Singapore also boasts a detailed infrastructure that allows for it to host a bevy of beautiful dining places. The smartly architecturally-planned city has more pristine mega-malls than all of Canada combined it seems, the wide streets are lined with hotel after hotel and interesting facade after interesting facade. I had drinks the other night in a bar over water surrounded by sculptures and no one, except for me seemed to be stunned by my surroundings! In a sense, that's where Toronto has Singapore beat; in exclusivity. There are just so many decor-savvy and impeccable-serviced choices here that Singaporeans and expats alike barely blink an eye when they enter, say the exquisite lobby of the historical Fullerton hotel where I recently had a mouthwatering sushi lunch. Torontonians in the know, on the other hand, flock to whatever new hotspot with a pseudo-celebrity mogul name attached that opens. Oh, that's hardly a jab at my lovely hometown -- you pretentious darlings know exactly what I'm talking about, there's nothing like the glitz and glam of a properly marketed event. That's where our dear city wins. I was having a lychee martini one night on the 55th floor of an immaculate hotel bar when a bunch of messy rascals ran by me and just like some one had cut the music, the mood was gone. Nothing like kids to take the sparkle out of all things glittery. Don't get me wrong, children are adorable -- just not when I have a martini in hand.

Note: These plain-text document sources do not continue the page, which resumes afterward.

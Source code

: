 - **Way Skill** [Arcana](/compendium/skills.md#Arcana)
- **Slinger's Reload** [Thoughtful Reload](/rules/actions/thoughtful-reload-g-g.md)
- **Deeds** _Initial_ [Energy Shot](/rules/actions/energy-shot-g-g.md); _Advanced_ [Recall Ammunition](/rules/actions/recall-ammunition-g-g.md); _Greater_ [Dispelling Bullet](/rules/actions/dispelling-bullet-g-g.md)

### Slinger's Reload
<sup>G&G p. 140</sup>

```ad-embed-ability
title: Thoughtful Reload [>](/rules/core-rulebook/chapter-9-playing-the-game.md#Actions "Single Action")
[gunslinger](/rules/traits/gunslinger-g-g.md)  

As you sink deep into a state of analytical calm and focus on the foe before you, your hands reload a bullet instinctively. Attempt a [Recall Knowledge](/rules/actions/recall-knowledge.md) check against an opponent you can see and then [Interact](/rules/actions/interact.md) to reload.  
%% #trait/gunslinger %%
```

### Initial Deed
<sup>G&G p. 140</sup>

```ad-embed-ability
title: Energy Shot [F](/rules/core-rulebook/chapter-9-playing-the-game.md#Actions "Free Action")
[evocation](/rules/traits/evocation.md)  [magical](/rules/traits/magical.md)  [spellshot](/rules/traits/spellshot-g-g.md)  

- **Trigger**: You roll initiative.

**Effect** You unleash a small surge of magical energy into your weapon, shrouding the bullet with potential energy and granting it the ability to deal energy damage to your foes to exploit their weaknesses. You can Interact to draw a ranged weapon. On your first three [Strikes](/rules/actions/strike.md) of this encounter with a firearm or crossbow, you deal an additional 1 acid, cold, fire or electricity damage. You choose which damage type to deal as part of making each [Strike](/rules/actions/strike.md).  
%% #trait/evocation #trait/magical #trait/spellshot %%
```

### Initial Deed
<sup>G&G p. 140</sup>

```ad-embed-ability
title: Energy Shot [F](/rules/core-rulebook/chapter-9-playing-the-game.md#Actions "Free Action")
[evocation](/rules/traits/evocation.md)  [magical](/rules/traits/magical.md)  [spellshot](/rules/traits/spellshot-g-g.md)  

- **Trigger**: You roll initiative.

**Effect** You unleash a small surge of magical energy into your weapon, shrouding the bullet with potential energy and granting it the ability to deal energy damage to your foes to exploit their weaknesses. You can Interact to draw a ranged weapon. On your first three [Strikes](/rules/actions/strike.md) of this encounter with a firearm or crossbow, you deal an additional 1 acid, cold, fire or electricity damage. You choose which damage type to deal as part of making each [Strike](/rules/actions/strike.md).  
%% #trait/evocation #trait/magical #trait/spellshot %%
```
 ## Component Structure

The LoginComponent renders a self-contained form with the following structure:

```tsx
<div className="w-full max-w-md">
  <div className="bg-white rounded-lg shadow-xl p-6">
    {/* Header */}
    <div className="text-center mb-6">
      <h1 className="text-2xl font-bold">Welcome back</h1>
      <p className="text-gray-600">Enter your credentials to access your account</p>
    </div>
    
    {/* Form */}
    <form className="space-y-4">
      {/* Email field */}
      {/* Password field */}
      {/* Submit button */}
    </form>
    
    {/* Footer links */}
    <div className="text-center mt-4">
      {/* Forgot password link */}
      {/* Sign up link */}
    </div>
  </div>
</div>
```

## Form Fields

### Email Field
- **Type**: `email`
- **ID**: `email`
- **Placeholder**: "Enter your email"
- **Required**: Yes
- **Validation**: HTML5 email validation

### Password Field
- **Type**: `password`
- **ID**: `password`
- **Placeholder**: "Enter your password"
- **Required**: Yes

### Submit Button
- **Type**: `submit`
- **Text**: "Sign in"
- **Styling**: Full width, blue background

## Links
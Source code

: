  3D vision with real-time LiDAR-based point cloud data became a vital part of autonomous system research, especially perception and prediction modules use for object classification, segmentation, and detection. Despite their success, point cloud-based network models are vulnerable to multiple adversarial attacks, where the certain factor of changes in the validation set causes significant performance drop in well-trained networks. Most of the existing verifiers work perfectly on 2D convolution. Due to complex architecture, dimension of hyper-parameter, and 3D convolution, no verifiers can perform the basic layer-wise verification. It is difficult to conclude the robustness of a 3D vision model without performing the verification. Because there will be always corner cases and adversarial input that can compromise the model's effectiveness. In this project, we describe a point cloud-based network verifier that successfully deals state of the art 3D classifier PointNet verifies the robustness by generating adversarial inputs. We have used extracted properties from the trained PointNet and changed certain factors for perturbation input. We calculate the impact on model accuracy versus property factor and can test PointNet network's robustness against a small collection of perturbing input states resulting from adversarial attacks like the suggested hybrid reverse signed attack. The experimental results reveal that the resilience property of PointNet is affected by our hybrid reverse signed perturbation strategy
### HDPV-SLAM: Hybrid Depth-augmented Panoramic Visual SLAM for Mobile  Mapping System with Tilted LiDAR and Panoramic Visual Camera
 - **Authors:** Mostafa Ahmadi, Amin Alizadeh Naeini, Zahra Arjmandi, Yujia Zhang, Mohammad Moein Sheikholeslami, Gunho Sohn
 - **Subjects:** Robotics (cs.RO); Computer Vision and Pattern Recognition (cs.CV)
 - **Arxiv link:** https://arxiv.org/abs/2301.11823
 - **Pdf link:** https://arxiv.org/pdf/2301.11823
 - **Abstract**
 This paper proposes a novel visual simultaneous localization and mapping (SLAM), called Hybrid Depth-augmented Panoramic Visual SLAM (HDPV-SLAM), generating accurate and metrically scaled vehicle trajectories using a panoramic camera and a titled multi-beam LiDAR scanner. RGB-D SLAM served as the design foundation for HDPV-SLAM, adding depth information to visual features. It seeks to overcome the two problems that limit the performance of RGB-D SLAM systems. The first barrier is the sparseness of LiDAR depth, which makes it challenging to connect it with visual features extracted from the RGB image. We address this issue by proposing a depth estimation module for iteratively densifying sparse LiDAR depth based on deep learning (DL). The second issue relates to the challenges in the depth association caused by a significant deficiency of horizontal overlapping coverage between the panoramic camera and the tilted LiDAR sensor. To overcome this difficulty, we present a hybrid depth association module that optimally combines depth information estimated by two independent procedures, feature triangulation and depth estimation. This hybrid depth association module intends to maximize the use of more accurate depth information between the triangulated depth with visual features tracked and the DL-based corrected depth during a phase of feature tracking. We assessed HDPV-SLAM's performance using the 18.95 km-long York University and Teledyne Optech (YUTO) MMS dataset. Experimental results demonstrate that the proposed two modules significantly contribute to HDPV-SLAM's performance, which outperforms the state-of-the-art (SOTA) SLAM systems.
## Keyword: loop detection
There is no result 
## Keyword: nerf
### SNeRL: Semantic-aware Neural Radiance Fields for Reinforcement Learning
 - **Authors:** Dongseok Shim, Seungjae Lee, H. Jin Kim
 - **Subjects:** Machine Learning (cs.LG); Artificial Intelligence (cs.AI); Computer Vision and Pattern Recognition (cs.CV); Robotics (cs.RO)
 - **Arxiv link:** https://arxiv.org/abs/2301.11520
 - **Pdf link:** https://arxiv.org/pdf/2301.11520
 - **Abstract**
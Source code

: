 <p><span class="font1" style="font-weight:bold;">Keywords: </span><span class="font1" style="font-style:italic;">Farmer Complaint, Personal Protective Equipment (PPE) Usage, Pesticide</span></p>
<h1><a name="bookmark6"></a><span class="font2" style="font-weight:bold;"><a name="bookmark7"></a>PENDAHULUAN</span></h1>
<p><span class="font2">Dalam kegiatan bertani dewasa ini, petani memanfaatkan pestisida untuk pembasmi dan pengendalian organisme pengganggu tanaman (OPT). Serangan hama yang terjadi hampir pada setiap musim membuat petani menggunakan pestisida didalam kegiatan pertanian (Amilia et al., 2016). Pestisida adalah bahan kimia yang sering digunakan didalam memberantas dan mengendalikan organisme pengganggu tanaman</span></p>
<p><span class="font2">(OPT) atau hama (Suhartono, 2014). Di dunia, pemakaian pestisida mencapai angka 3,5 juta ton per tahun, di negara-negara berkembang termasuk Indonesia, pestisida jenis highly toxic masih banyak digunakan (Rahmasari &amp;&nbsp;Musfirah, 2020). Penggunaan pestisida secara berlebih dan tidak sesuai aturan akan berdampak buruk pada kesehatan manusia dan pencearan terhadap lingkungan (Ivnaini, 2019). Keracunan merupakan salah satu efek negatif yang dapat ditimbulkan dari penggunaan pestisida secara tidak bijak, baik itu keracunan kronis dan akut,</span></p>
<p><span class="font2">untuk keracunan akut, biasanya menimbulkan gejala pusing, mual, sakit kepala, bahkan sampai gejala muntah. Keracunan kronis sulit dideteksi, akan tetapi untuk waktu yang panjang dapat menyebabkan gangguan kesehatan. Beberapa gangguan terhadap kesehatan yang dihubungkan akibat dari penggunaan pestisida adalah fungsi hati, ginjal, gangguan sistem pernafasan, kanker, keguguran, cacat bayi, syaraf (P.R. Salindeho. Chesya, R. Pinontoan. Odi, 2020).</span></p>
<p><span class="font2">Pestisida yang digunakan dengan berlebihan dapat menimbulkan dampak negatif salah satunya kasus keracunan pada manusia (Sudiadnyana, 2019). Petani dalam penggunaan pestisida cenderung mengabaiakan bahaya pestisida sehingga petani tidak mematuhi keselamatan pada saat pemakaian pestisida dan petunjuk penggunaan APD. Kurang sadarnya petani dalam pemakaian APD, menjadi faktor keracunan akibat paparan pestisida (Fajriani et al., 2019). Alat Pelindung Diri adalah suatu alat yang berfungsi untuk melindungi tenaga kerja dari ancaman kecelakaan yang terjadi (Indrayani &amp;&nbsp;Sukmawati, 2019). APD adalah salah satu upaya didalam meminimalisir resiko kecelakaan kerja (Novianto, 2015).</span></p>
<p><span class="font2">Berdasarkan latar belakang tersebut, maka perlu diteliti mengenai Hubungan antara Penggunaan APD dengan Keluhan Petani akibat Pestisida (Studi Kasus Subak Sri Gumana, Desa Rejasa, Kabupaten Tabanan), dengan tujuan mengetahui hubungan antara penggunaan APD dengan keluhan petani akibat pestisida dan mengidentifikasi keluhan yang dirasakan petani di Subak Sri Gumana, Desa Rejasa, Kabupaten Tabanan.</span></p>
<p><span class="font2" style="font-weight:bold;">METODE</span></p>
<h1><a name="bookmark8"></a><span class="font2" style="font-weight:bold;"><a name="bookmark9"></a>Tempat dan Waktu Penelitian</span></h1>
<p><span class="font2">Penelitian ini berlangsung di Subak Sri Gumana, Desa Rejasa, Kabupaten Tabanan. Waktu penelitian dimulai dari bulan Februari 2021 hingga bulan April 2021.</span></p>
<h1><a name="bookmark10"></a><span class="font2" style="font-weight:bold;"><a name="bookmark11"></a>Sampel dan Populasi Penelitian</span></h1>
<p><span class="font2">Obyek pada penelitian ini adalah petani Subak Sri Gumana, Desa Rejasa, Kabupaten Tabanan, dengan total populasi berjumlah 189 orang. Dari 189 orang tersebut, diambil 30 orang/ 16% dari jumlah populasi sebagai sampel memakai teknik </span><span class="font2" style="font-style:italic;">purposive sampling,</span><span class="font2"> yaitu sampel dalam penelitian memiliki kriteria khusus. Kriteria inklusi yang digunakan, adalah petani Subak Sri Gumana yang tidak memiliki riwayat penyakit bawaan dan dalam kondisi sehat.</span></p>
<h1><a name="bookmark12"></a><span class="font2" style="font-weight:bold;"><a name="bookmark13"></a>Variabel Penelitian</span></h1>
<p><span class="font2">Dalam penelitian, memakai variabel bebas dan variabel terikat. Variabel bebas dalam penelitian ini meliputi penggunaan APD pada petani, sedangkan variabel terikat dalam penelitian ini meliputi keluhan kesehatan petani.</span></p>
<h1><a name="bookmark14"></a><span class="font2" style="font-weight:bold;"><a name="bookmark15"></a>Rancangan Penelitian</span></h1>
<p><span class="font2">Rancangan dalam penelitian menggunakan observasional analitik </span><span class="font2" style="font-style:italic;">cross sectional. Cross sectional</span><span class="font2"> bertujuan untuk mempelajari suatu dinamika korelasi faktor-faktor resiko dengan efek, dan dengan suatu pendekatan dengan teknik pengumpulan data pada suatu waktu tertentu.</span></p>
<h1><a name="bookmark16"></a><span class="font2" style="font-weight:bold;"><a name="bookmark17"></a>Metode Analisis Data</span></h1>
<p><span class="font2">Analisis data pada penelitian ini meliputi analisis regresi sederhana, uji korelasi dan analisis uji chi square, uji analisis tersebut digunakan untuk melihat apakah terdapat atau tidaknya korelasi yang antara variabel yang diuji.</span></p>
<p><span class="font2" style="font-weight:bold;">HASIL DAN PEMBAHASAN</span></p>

Buffet dinner at the Mandarin Hotel! 
All in all, it's a good thing I have an amazing metabolism because the cuisine here is exotic, exquisite and just to die for. Between the local hakka food, ritzy five-star dinners and my limited-time access to chains they have here that we don't in Canada (um, get in my belly Carl's Jr. thick burger and fries!) it's been a journey and a half for me in getting to know the city through its food. I was having dinner with my dear friend Jeff Rustia the other night -- the famed black-pepper crab -- as the waiter brought over deep fried bread to soak up the delectable sauce. I'll pass on to you, bloggees, the same advice I said to Jeff as he tried to turn down the deep-fried goodness that awaited us: Shut up and enjoy it. Where ever you are lovelies, bon apetite!